- Opening Delimiter -

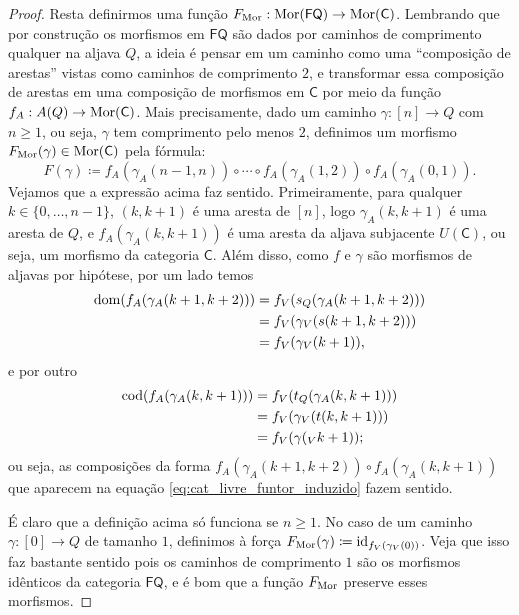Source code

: \begin{proof}
    Resta definirmos uma função $F_{\mathrm{Mor}}: \mathrm{Mor}(\mathsf{FQ}) \to \mathrm{Mor}(\mathsf{C})$.
    Lembrando que por construção os morfismos em $\mathsf{FQ}$ são dados por caminhos de comprimento qualquer na aljava $Q$, a ideia é pensar em um caminho como uma ``composição de arestas'' vistas como caminhos de comprimento $2$, e transformar essa composição de arestas em uma composição de morfismos em $\mathsf{C}$ por meio da função $f_A: A(Q) \to \mathrm{Mor}(\mathsf{C})$.
    Mais precisamente, dado um caminho $\gamma: [n] \to Q$ com $n \geq 1$, ou seja, $\gamma$ tem comprimento pelo menos $2$, definimos um morfismo $F_{\mathrm{Mor}}(\gamma) \in \mathrm{Mor}(\mathsf{C})$ pela fórmula:
    \begin{equation}\label{eq:cat_livre_funtor_induzido}
        F(\gamma) \coloneqq f_A(\gamma_A(n-1,n)) \circ \dotsm \circ f_A(\gamma_A(1,2)) \circ f_A(\gamma_A(0,1)).
    \end{equation}
    Vejamos que a expressão acima faz sentido.
    Primeiramente, para qualquer $k \in \{0,\dots,n-1\}$, $(k,k+1)$ é uma aresta de $[n]$, logo $\gamma_A(k,k+1)$ é uma aresta de $Q$, e $f_A(\gamma_A(k,k+1))$ é uma aresta da aljava subjacente $U(\mathsf{C})$, ou seja, um morfismo da categoria $\mathsf{C}$.
    Além disso, como $f$ e $\gamma$ são morfismos de aljavas por hipótese, por um lado temos
    \begin{align*}
        \mathrm{dom}(f_A(\gamma_A(k+1,k+2)))
        & = f_V(s_Q(\gamma_A(k+1,k+2))) \\
        & = f_V(\gamma_V(s(k+1,k+2))) \\
        & = f_V(\gamma_V(k+1)),
    \end{align*}
    e por outro
    \begin{align*}
        \mathrm{cod}(f_A(\gamma_A(k,k+1)))
        & = f_V(t_Q(\gamma_A(k,k+1))) \\
        & = f_V(\gamma_V(t(k,k+1))) \\
        & = f_V(\gamma(_Vk+1));
    \end{align*}
    ou seja, as composições da forma $f_A(\gamma_A(k+1,k+2)) \circ f_A(\gamma_A(k,k+1))$ que aparecem na equação \eqref{eq:cat_livre_funtor_induzido} fazem sentido.

    É claro que a definição acima só funciona se $n \geq 1$.
    No caso de um caminho $\gamma: [0] \to Q$ de tamanho $1$, definimos à força $F_{\mathrm{Mor}}(\gamma) \coloneqq \mathrm{id}_{f_V(\gamma_V(0))}$.
    Veja que isso faz bastante sentido pois os caminhos de comprimento $1$ são os morfismos idênticos da categoria $\mathsf{FQ}$, e é bom que a função $F_{\mathrm{Mor}}$ preserve esses morfismos.


\end{proof}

- Closing Delimiter -

**What you have to do**
All of the material above should be set down again exactly, though not its pictures.

**Task response**
Source code

: \begin{proof}
    Resta definirmos uma função $F_{\mathrm{Mor}}: \mathrm{Mor}(\mathsf{FQ}) \to \mathrm{Mor}(\mathsf{C})$.
    Lembrando que por construção os morfismos em $\mathsf{FQ}$ são dados por caminhos de comprimento qualquer na aljava $Q$, a ideia é pensar em um caminho como uma ``composição de arestas'' vistas como caminhos de comprimento $2$, e transformar essa composição de arestas em uma composição de morfismos em $\mathsf{C}$ por meio da função $f_A: A(Q) \to \mathrm{Mor}(\mathsf{C})$.
    Mais precisamente, dado um caminho $\gamma: [n] \to Q$ com $n \geq 1$, ou seja, $\gamma$ tem comprimento pelo menos $2$, definimos um morfismo $F_{\mathrm{Mor}}(\gamma) \in \mathrm{Mor}(\mathsf{C})$ pela fórmula:
    \begin{equation}\label{eq:cat_livre_funtor_induzido}
        F(\gamma) \coloneqq f_A(\gamma_A(n-1,n)) \circ \dotsm \circ f_A(\gamma_A(1,2)) \circ f_A(\gamma_A(0,1)).
    \end{equation}
    Vejamos que a expressão acima faz sentido.
    Primeiramente, para qualquer $k \in \{0,\dots,n-1\}$, $(k,k+1)$ é uma aresta de $[n]$, logo $\gamma_A(k,k+1)$ é uma aresta de $Q$, e $f_A(\gamma_A(k,k+1))$ é uma aresta da aljava subjacente $U(\mathsf{C})$, ou seja, um morfismo da categoria $\mathsf{C}$.
    Além disso, como $f$ e $\gamma$ são morfismos de aljavas por hipótese, por um lado temos
    \begin{align*}
        \mathrm{dom}(f_A(\gamma_A(k+1,k+2)))
        & = f_V(s_Q(\gamma_A(k+1,k+2))) \\
        & = f_V(\gamma_V(s(k+1,k+2))) \\
        & = f_V(\gamma_V(k+1)),
    \end{align*}
    e por outro
    \begin{align*}
        \mathrm{cod}(f_A(\gamma_A(k,k+1)))
        & = f_V(t_Q(\gamma_A(k,k+1))) \\
        & = f_V(\gamma_V(t(k,k+1))) \\
        & = f_V(\gamma(_Vk+1));
    \end{align*}
    ou seja, as composições da forma $f_A(\gamma_A(k+1,k+2)) \circ f_A(\gamma_A(k,k+1))$ que aparecem na equação \eqref{eq:cat_livre_funtor_induzido} fazem sentido.

    É claro que a definição acima só funciona se $n \geq 1$.
    No caso de um caminho $\gamma: [0] \to Q$ de tamanho $1$, definimos à força $F_{\mathrm{Mor}}(\gamma) \coloneqq \mathrm{id}_{f_V(\gamma_V(0))}$.
    Veja que isso faz bastante sentido pois os caminhos de comprimento $1$ são os morfismos idênticos da categoria $\mathsf{FQ}$, e é bom que a função $F_{\mathrm{Mor}}$ preserve esses morfismos.


\end{proof}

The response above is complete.